Why I wrote my first book, Follow the Dove.
It took me a long time to
write Follow the Dove, as I started when I was working from nine till five and also
had three
children to care for. I was really interested in crime, but I was pushed by my
fellow members of the Talking Volumes Writer's Circle to write something about
the island of my birth, Stroma, now deserted. I
couldn’t write a factual book because that has already been done. Since it’s a very small island and I couldn’t risk offending anyone, I didn’t want to write about Stroma by name, so I decided
on fictional island, with fictional people. I tried to use surnames that were never
common on Stroma. I toyed with all sorts
of ideas for a long time. An island
lends itself to a family saga. But they
say you should write the kind of thing you read. I don’t read family sagas. I read murder mysteries.
While desperately looking for
an idea for this story, a woman from Canada, Isabella Moorland,
got in touch with me through a local forum. She was doing her genealogy and
couldn’t find a death certificate for her grandfather, a Stroma man. And, although I tried to help, we were never
able to discover the whereabouts of her grandfather’s grave.

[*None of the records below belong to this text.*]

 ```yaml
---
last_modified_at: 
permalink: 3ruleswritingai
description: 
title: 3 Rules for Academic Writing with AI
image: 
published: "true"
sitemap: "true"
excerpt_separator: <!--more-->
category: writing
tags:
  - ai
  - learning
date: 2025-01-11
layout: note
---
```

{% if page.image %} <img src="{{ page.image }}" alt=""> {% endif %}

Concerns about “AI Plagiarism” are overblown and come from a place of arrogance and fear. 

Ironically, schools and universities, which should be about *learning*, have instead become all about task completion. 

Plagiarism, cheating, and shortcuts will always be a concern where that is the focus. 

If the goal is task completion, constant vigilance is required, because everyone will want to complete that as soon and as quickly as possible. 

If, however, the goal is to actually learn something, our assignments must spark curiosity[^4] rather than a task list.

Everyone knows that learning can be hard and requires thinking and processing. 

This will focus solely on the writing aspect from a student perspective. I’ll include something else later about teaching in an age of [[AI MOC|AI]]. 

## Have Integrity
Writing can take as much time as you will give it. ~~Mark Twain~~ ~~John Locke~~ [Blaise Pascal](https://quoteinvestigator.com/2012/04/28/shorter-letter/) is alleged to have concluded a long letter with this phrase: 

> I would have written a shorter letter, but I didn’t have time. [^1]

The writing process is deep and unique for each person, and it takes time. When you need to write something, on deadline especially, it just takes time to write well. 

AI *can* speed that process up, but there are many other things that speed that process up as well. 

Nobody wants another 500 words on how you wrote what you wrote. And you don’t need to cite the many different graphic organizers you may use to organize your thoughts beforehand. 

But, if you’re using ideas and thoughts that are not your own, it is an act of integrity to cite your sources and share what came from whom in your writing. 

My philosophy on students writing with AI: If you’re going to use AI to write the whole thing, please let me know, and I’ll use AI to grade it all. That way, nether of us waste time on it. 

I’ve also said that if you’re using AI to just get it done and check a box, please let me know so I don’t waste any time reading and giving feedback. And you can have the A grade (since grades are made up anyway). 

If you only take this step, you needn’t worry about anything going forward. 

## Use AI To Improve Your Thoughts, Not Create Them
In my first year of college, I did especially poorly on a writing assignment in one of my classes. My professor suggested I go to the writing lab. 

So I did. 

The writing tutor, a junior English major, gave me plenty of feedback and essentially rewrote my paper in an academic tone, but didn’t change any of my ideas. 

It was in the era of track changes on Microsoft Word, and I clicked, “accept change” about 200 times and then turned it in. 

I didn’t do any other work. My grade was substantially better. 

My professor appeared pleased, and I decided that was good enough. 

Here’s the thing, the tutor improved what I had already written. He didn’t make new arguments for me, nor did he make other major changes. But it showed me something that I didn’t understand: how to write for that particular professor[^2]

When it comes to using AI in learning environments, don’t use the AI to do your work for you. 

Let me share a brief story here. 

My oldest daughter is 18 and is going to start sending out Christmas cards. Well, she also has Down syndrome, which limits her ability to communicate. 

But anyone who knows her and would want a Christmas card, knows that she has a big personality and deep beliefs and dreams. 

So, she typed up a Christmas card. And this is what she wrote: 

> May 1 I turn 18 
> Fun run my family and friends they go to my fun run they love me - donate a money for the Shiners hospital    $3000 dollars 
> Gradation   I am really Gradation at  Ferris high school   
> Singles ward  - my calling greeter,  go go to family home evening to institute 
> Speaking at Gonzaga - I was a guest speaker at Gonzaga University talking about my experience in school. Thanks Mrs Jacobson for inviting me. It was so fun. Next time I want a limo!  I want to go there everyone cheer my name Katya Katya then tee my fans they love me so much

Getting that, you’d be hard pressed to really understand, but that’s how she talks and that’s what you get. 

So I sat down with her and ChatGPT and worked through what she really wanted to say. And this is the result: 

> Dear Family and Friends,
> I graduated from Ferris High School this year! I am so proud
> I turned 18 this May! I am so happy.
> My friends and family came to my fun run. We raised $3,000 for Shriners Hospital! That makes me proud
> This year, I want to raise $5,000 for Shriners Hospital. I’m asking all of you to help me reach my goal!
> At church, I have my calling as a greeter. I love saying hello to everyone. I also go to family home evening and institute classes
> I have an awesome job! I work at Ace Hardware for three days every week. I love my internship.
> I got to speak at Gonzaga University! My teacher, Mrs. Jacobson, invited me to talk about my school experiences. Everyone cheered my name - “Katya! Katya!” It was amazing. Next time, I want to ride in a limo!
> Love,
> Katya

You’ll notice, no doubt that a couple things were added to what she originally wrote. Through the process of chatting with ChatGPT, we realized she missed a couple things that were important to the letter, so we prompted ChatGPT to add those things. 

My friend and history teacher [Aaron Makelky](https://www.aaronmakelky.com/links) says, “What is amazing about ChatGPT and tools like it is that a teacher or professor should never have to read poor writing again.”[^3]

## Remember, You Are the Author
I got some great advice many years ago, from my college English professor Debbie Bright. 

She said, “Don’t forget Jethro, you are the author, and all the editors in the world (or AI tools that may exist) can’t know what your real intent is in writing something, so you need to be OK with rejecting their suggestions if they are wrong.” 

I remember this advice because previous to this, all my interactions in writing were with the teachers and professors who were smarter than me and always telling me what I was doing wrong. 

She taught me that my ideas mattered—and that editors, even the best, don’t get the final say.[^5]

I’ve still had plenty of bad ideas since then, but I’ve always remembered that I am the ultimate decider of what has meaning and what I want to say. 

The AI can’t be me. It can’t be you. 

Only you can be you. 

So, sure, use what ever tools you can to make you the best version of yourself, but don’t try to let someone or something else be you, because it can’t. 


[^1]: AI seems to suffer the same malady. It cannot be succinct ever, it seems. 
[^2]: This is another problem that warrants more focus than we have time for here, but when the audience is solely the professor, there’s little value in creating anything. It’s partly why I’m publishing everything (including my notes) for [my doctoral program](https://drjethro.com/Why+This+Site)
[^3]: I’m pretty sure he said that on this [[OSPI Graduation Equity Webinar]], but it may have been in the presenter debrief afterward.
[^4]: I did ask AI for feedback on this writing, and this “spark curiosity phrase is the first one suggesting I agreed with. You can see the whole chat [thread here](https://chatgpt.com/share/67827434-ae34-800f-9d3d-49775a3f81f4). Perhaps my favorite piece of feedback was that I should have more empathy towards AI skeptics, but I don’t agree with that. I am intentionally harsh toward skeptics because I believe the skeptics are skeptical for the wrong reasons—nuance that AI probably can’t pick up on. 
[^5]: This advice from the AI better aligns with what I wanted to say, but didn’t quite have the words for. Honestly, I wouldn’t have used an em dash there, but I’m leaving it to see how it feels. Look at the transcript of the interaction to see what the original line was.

But she told me what she knew.
Her grandfather married a girl from Orkney, and had four of a family. The eldest son joined the navy. The youngest was lost at sea. And with her two daughters, his wife packed
up and went to Canada to join her parents, and it appeared, she did this
without her man.
I got to thinking, what could
have happened to Isabella's grandfather?
Suddenly, I had my
characters. I started to write. And as I
wrote, the characters became real. This is not a murder mystery, but it is nonetheless a mystery. The
story is mainly about Isa and Davie.
I’ve given Isa a job with the Floating shops of Orkney, and I’ve made
Davie, a whisky runner.
And as the characters revealed
their story to me, all I had to do, was write it. I hope you enjoy.